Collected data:
--*--

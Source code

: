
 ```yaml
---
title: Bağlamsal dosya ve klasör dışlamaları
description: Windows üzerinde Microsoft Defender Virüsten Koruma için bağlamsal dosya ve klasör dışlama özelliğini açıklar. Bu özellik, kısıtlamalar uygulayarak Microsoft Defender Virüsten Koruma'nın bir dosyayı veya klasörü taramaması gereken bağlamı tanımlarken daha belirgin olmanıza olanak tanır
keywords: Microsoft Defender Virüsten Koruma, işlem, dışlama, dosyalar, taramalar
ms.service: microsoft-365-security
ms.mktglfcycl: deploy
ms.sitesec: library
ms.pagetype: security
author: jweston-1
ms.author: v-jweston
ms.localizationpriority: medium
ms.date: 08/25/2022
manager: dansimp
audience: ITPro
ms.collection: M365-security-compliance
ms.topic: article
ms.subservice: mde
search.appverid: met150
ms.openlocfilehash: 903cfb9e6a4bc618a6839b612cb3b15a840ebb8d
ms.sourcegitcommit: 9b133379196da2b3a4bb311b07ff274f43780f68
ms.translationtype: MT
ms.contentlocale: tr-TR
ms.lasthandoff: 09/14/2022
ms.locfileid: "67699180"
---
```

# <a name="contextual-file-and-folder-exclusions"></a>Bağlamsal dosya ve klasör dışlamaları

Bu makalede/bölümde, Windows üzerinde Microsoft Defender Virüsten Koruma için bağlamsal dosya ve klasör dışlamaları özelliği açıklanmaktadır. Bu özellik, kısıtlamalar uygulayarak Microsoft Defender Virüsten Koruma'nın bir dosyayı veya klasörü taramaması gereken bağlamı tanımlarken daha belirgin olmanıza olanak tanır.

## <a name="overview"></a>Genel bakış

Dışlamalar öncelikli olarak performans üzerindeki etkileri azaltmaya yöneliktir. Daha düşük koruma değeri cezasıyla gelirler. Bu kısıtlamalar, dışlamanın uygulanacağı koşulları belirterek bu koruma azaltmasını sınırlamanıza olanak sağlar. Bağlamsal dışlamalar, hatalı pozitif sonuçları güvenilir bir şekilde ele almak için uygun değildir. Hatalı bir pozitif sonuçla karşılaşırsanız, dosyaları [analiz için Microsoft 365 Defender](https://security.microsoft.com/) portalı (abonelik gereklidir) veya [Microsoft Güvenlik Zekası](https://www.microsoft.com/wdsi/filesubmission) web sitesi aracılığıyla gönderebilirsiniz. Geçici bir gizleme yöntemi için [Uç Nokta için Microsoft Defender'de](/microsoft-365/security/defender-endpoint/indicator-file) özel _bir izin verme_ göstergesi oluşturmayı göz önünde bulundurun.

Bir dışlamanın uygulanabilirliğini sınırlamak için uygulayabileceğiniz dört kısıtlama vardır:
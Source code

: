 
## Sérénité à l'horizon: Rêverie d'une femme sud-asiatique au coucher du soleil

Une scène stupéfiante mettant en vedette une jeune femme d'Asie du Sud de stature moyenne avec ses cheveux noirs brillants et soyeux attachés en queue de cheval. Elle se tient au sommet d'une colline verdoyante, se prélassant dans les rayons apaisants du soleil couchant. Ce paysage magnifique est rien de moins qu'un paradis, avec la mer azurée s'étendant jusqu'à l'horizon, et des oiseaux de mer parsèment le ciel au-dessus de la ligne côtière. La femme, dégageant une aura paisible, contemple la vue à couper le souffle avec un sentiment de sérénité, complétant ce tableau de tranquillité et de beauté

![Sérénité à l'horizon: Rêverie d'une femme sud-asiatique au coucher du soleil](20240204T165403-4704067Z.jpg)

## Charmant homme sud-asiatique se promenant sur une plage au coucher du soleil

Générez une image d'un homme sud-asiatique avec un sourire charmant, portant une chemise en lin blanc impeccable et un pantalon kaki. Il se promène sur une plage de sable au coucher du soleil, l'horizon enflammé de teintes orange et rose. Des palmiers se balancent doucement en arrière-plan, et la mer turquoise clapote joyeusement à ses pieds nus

--*--

Task to carry out>
From the line holding "coucher du soleil](20240204T165403-4704067Z.jpg)" to the last line of the records, quote each line exactly and add nothing.

Expected answer>
![Sérénité à l'horizon: Rêverie d'une femme sud-asiatique au coucher du soleil](20240204T165403-4704067Z.jpg)

## Charmant homme sud-asiatique se promenant sur une plage au coucher du soleil

Générez une image d'un homme sud-asiatique avec un sourire charmant, portant une chemise en lin blanc impeccable et un pantalon kaki. Il se promène sur une plage de sable au coucher du soleil, l'horizon enflammé de teintes orange et rose. Des palmiers se balancent doucement en arrière-plan, et la mer turquoise clapote joyeusement à ses pieds nus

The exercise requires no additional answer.